Adding fuel to the 2020 UFO bonfire, the Department of Defense admitted that it was investigating “unidentified aerial phenomena” mostly near military installations and ships after a New York Times report from a few years ago. Congress jumped into the UFO fray and demanded in its latest omnibus appropriations bill passed last month that the U.S. intelligence agencies and the Defense Department report their findings 180 days from the bill’s passage.

                                                Center for Human Imagination

“People do see weird things in the sky that they can’t explain,” said science journalist Sarah Scoles in a phone interview. “It doesn’t necessarily mean that they are inexplicable, but there’s a lot of weird stuff that goes on in the sky that probably isn’t alien spaceships.”

Scoles, a writer for Wired magazine and author of two books on the UFO phenomenon, said she became interested in UFOs when the Pentagon began researching it. Her latest book is “They Are Already Here: UFO Culture and Why We See Saucers.”

“I was very curious about how it seemed to all be so official,” she said. “I started talking to people that had been doing historical research mostly on UFOs. I was kind of surprised by who they were. They were very smart, skeptical, dedicated researchers that had this kind of odd interest. Eventually it became my odd interest.”

Scoles has her theory as to why UFOs have a cultural hold over people around the world.

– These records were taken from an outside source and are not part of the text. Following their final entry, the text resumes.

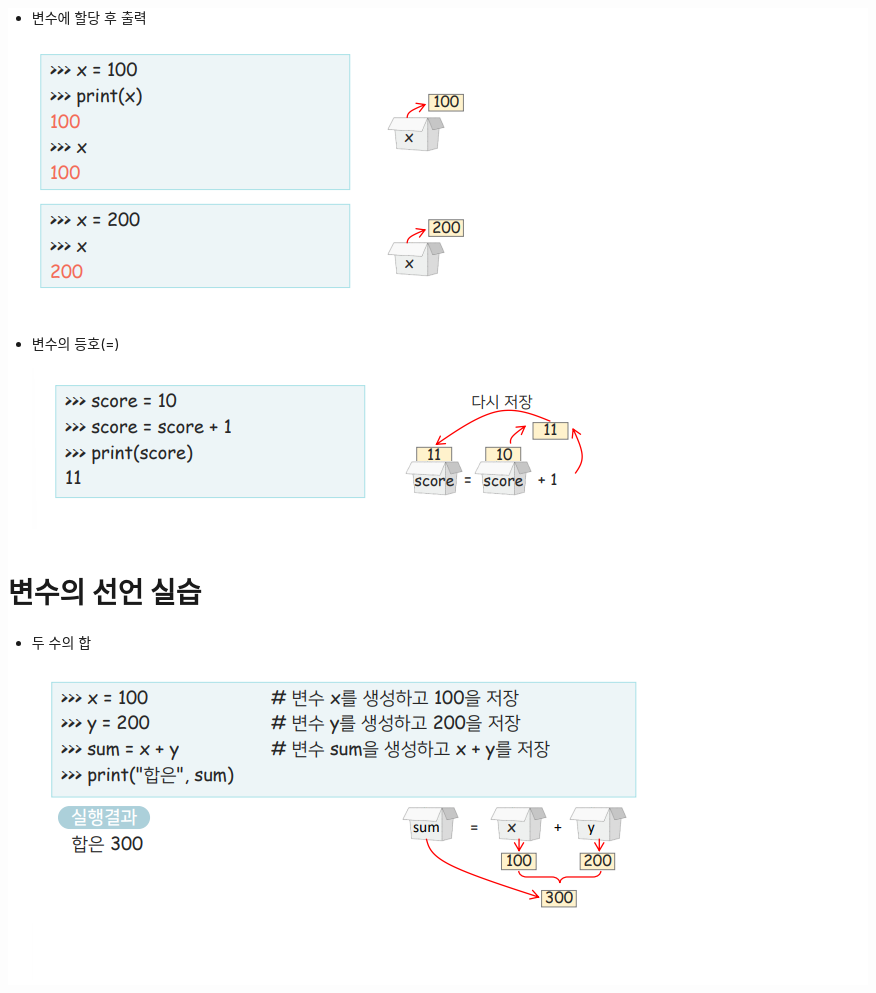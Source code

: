 - 변수에 할당 후 출력
    
    ![Untitled](파이썬프로그래밍(1)/Untitled%2028.png)
    
- 변수의 등호(=)
    
    ![Untitled](파이썬프로그래밍(1)/Untitled%2029.png)
    

# 변수의 선언 실습

- 두 수의 합
    
    ![Untitled](파이썬프로그래밍(1)/Untitled%2030.png)
    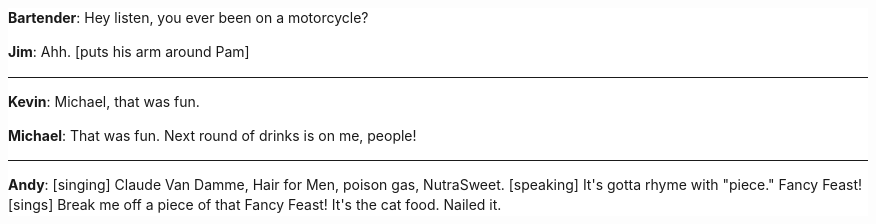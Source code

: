 **Bartender**: Hey listen, you ever been on a motorcycle?  
  
**Jim**: Ahh. \[puts his arm around Pam\]  

* * *

**Kevin**: Michael, that was fun.  
  
**Michael**: That was fun. Next round of drinks is on me, people!  

* * *

**Andy**: \[singing\] Claude Van Damme, Hair for Men, poison gas, NutraSweet. \[speaking\] It's gotta rhyme with "piece." Fancy Feast! \[sings\] Break me off a piece of that Fancy Feast! It's the cat food. Nailed it.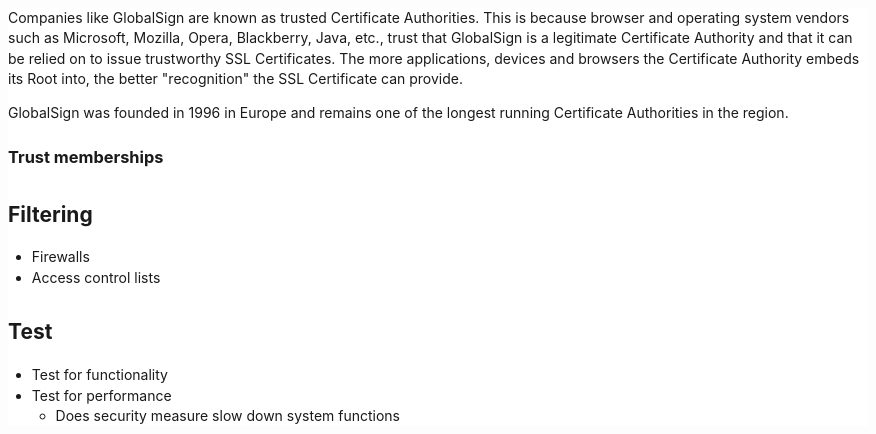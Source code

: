 Companies like GlobalSign are known as trusted Certificate Authorities. This is because browser and operating system vendors such as Microsoft, Mozilla, Opera, Blackberry, Java, etc., trust that GlobalSign is a legitimate Certificate Authority and that it can be relied on to issue trustworthy SSL Certificates. The more applications, devices and browsers the Certificate Authority embeds its Root into, the better "recognition" the SSL Certificate can provide.

GlobalSign was founded in 1996 in Europe and remains one of the longest running Certificate Authorities in the region.

### Trust memberships

## Filtering
  - Firewalls
  - Access control lists

## Test
  - Test for functionality
  - Test for performance
    - Does security measure slow down system functions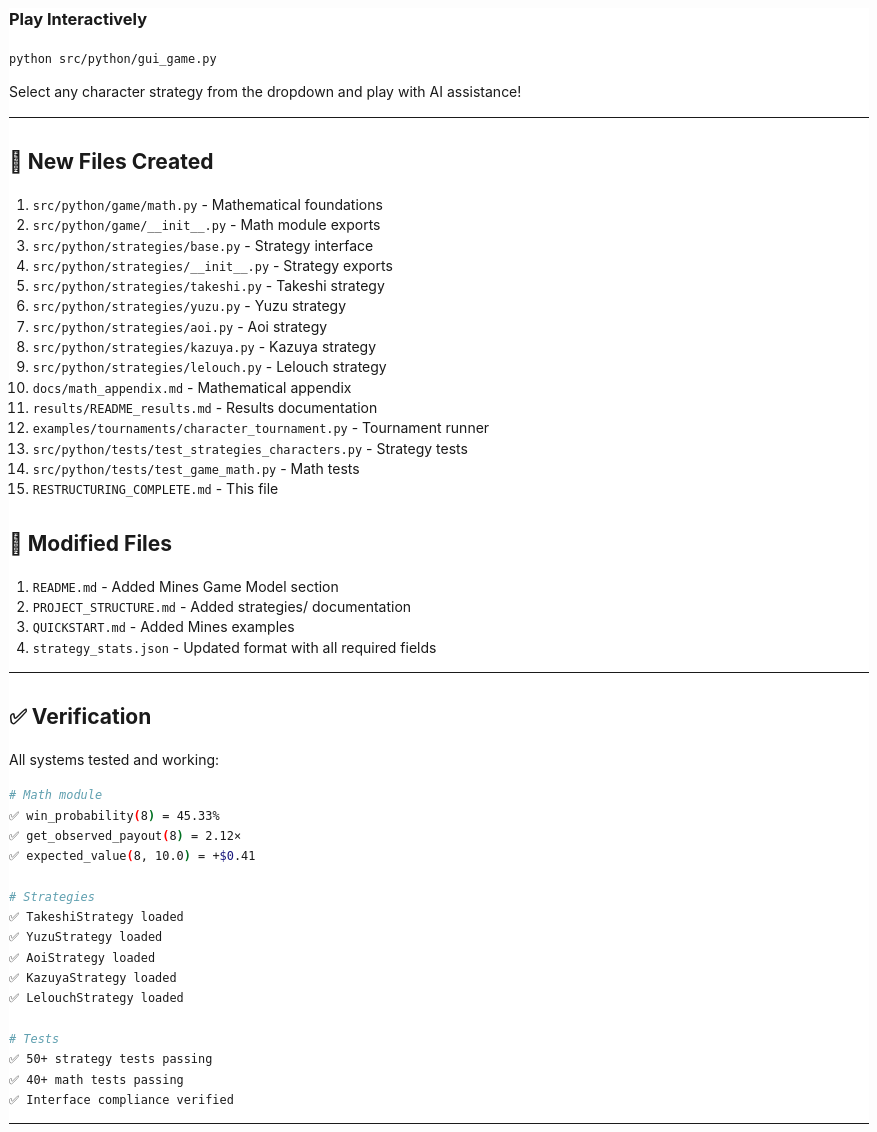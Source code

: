 ### **Play Interactively**

```bash
python src/python/gui_game.py
```

Select any character strategy from the dropdown and play with AI assistance!

---

## 📁 New Files Created

1. `src/python/game/math.py` - Mathematical foundations
2. `src/python/game/__init__.py` - Math module exports
3. `src/python/strategies/base.py` - Strategy interface
4. `src/python/strategies/__init__.py` - Strategy exports
5. `src/python/strategies/takeshi.py` - Takeshi strategy
6. `src/python/strategies/yuzu.py` - Yuzu strategy
7. `src/python/strategies/aoi.py` - Aoi strategy
8. `src/python/strategies/kazuya.py` - Kazuya strategy
9. `src/python/strategies/lelouch.py` - Lelouch strategy
10. `docs/math_appendix.md` - Mathematical appendix
11. `results/README_results.md` - Results documentation
12. `examples/tournaments/character_tournament.py` - Tournament runner
13. `src/python/tests/test_strategies_characters.py` - Strategy tests
14. `src/python/tests/test_game_math.py` - Math tests
15. `RESTRUCTURING_COMPLETE.md` - This file

## 📝 Modified Files

1. `README.md` - Added Mines Game Model section
2. `PROJECT_STRUCTURE.md` - Added strategies/ documentation
3. `QUICKSTART.md` - Added Mines examples
4. `strategy_stats.json` - Updated format with all required fields

---

## ✅ Verification

All systems tested and working:

```bash
# Math module
✅ win_probability(8) = 45.33%
✅ get_observed_payout(8) = 2.12×
✅ expected_value(8, 10.0) = +$0.41

# Strategies
✅ TakeshiStrategy loaded
✅ YuzuStrategy loaded
✅ AoiStrategy loaded
✅ KazuyaStrategy loaded
✅ LelouchStrategy loaded

# Tests
✅ 50+ strategy tests passing
✅ 40+ math tests passing
✅ Interface compliance verified
```

---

“The thing that people tend to have in common who get obsessed with this topic is just that it’s a persistent mystery that needs a solution,” she said. “Somebody described it as the problem that keeps on giving, the thing that you can never solve. In a lot of people’s lives there’s not a lot of mystery and problems are solvable; this is kind of a cool thing that you can pursue forever and it might have some kind of strange explanation or might not.”

That mystery struck a group of eight people in May near Meridian, Idaho.

“Me and some of my work colleagues were staying late after a social distancing barbecue,” reads one report on the National UFO Reporting Center website. “Coming from the southeast were a trio of orange-amber lights emitting (from) objects. I quickly pointed them out and all eight of us stared dumbfounded as these three lights made their way across the sky heading towards Bogus Basin Ski Resort. … As a firm believer in science, I can find no explanation for both the glow and formation these flying objects produced.”

A survey from Chapman University, in California, shows that the belief in intelligent alien life is on the rise in recent years. In 2016, only 27% of Americans believed that aliens have visited our planet at some point in the past. “In 2020, an independent poll by Ipsos showed that 45% of Americans said that UFOs exist and have visited Earth,” SatelliteInternet.com pointed out.

Scoles said she is looking forward to the promised Pentagon report.

“We will get some kind of concrete answer hopefully about what people are seeing,” she said. “It’s been really decades since government officials have acknowledged any interest in the topic. We’re in the middle of some kind of shift.”

Scoles said 90% of UFOs can be explained as data becomes available, there is always one or two that are puzzlers and defy explanation, such as the UFO “that played cat and mouse” with the Iranian Air Force over Tehran in 1976.

“They described some strange things like their instruments shutting off, their planes not working and then a large craft with a small craft coming out of it,” she said. “At the end of the day, all of these are just stories, but that story has never been solved. It actually has been cited in U.S. Air Force documents as an example for airmen who are flying and you see something weird. … There is acknowledgment that there are strange things going on up there without any explanation.”

If you want to jump down the UFO rabbit hole in the internet, one starting point is the National UFO Reporting Center at nuforc.org.